### Instructions for the task
Within the entries below, find each line containing the word "Flush" and copy it.

### Recorded information
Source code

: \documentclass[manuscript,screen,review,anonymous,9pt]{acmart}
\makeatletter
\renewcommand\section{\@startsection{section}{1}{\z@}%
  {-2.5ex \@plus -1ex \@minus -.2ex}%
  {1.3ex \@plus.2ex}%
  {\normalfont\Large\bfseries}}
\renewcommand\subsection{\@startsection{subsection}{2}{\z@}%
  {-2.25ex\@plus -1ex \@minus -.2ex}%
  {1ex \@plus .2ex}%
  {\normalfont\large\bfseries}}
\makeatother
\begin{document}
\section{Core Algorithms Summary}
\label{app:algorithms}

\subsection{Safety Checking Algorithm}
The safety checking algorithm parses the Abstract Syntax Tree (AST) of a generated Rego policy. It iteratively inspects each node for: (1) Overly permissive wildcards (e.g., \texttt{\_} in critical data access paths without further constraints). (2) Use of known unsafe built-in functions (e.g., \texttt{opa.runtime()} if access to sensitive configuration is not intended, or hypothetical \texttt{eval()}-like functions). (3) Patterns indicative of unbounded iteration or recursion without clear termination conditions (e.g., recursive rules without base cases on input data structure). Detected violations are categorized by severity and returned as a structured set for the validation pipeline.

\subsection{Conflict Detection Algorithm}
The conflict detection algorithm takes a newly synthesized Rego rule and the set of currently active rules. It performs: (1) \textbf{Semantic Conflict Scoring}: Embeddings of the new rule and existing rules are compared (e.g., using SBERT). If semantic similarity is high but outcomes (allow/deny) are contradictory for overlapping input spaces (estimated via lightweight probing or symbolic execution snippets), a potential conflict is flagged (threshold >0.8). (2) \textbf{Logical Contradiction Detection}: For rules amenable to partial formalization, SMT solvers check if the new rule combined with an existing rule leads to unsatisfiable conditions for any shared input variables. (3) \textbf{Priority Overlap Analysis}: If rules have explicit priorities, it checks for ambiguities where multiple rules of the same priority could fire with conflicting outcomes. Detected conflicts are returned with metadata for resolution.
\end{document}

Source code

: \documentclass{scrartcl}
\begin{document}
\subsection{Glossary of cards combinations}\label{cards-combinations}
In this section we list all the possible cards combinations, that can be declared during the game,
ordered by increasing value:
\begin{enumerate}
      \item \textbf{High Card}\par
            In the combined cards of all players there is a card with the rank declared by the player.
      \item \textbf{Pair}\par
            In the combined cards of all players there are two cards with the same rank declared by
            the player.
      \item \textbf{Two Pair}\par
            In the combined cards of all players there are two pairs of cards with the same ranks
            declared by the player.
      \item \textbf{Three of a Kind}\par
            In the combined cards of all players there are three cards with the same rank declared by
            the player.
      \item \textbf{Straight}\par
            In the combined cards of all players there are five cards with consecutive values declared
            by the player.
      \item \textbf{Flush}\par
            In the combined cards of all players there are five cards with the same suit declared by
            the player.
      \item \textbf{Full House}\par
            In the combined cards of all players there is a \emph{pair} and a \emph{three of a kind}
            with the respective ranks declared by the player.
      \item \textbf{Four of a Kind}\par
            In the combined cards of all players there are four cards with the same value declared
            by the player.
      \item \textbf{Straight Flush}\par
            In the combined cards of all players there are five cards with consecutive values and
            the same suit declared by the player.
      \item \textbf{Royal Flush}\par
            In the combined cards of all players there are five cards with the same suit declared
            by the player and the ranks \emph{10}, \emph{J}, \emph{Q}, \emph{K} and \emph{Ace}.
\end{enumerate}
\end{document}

### Exercise output
      \item \textbf{Flush}\par
      \item \textbf{Straight Flush}\par
      \item \textbf{Royal Flush}\par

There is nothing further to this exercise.